1. Remember the greatest pleasure we derive as human beings is not from material things, but from family and close friends. The most important gift you have to share is your time. Bake some cookies and spend good quality time with your family and friends, rather than spending excessively.


2. If you are strapped for cash, set a strict budget and follow it. Make your budgeting exercise a lesson, and a real gift to your children and family.


3. If you can’t pay for gifts with cash, don’t buy any. You will have to pay the money back. By putting the pain upfront and possibly avoiding it immediately (since you don’t have the cash to buy presents), you also put off the day of debt reckoning later.


4. Use cash instead of credit cards. It makes the experience of blowing your hard-earned cash more graphic and more real.

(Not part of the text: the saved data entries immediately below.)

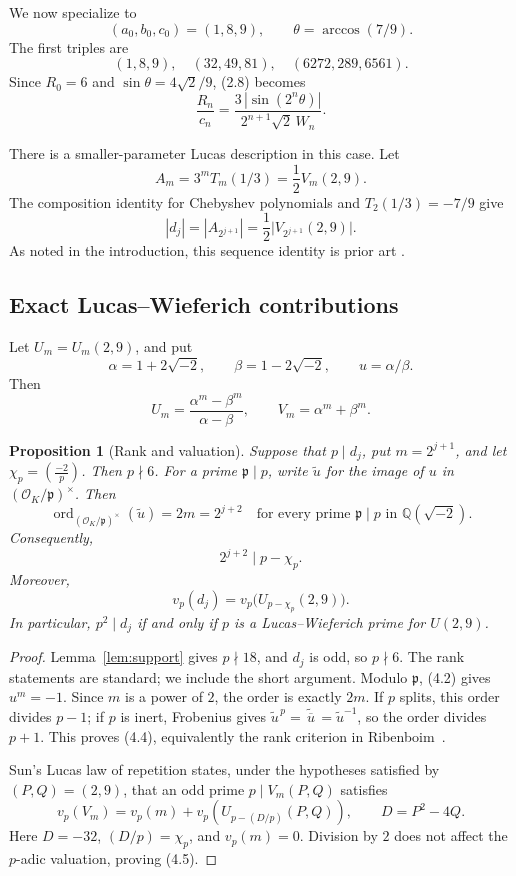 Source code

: \documentclass[11pt]{article}
\newtheorem{proposition}[theorem]{Proposition}
\theoremstyle{remark}
\newcommand{\ord}{\operatorname{ord}}
\newcommand{\QQ}{\mathbb{Q}}
\newcommand{\OK}{\mathcal{O}_K}
\begin{document}
We now specialize to
\[
 (a_0,b_0,c_0)=(1,8,9),\qquad
 \theta=\arccos(7/9).
\]
The first triples are
\[
 (1,8,9),\quad(32,49,81),\quad(6272,289,6561).
\]
Since \(R_0=6\) and \(\sin\theta=4\sqrt2/9\), (2.8) becomes
\[
 \boxed{\quad
 \frac{R_n}{c_n}
 =\frac{3\,|\sin(2^n\theta)|}
        {2^{n+1}\sqrt2\,W_n}.
 \quad}                                                    \tag{4.1}
\]

There is a smaller-parameter Lucas description in this case.  Let
\[
 A_m=3^mT_m(1/3)=\frac12V_m(2,9).
\]
The composition identity for Chebyshev polynomials and
\(T_2(1/3)=-7/9\) give
\[
 |d_j|=|A_{2^{j+1}}|
      =\frac12\bigl|V_{2^{j+1}}(2,9)\bigr|.                \tag{4.2}
\]
As noted in the introduction, this sequence identity is prior art
\cite{OEIS-A025172}.

\subsection{Exact Lucas--Wieferich contributions}

Let \(U_m=U_m(2,9)\), and put
\[
 \alpha=1+2\sqrt{-2},\qquad
 \beta=1-2\sqrt{-2},\qquad u=\alpha/\beta.
\]
Then
\[
 U_m=\frac{\alpha^m-\beta^m}{\alpha-\beta},\qquad
 V_m=\alpha^m+\beta^m.
\]

\begin{proposition}[Rank and valuation]\label{prop:valuation}
Suppose that \(p\mid d_j\), put \(m=2^{j+1}\), and let
\(\chi_p=\left(\frac{-2}{p}\right)\).  Then \(p\nmid6\).  For a prime
\(\mathfrak p\mid p\), write \(\widetilde u\) for the image of \(u\) in
\((\OK/\mathfrak p)^\times\).  Then
\[
 \ord_{(\OK/\mathfrak p)^\times}(\widetilde u)=2m=2^{j+2}
 \quad\text{for every prime }\mathfrak p\mid p
 \text{ in }\QQ(\sqrt{-2}).                               \tag{4.3}
\]
Consequently,
\[
 2^{j+2}\mid p-\chi_p.                                    \tag{4.4}
\]
Moreover,
\[
 v_p(d_j)=v_p\bigl(U_{p-\chi_p}(2,9)\bigr).                \tag{4.5}
\]
In particular, \(p^2\mid d_j\) if and only if \(p\) is a
Lucas--Wieferich prime for \(U(2,9)\).
\end{proposition}

\begin{proof}
Lemma~\ref{lem:support} gives \(p\nmid18\), and \(d_j\) is odd, so
\(p\nmid6\).  The rank statements are standard; we include the short
argument.
Modulo \(\mathfrak p\), (4.2) gives \(u^m=-1\).  Since \(m\) is a power
of \(2\), the order is exactly \(2m\).  If \(p\) splits, this order
divides \(p-1\); if \(p\) is inert, Frobenius gives
\(\widetilde u^{\,p}=\widetilde{\,\overline u\,}
 =\widetilde u^{-1}\), so the order divides
\(p+1\).  This proves (4.4), equivalently the rank criterion in
Ribenboim~\cite[\S2.13]{Ribenboim2001}.

Sun's Lucas law of repetition
\cite[Theorem~3(ii)]{Sun2013} states, under the hypotheses satisfied by
\((P,Q)=(2,9)\), that an odd prime \(p\mid V_m(P,Q)\) satisfies
\[
 v_p(V_m)=v_p(m)+v_p\left(U_{p-(D/p)}(P,Q)\right),
 \qquad D=P^2-4Q.
\]
Here \(D=-32\), \((D/p)=\chi_p\), and \(v_p(m)=0\).  Division by \(2\)
does not affect the \(p\)-adic valuation, proving (4.5).
\end{proof}
\end{document}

5. Pay no attention to hype intended to create a sense of urgency for you to buy (big price markdowns, free shipping, etc.). If you can do without something, you can do without it. At the end of the day, money out the door is also money out the door no matter how inexpensive something is advertised to be.


6. Try window-shopping where you go out and look at all the things that you normally would buy on credit. Take the list back home with you and add it up. Then imagine you were at the first week in January back at work with that debt. Then imagine yourself without that debt.


7. Take the same debt from #6 and determine how long it would take to pay it off. Using the credit card interest rate figure out how much interest you would be paying on that debt. Then figure out how long it would take you to pay off the principal, the interest, and both with your after-tax hard-earned dollars.

“7 Golden Rules for Spending Less:” living within your means, not spending on things you don’t really need, using discretion in spending, doing your own work, always seeking to negotiate better prices, and “pinching dollars so that pennies pinch themselves.”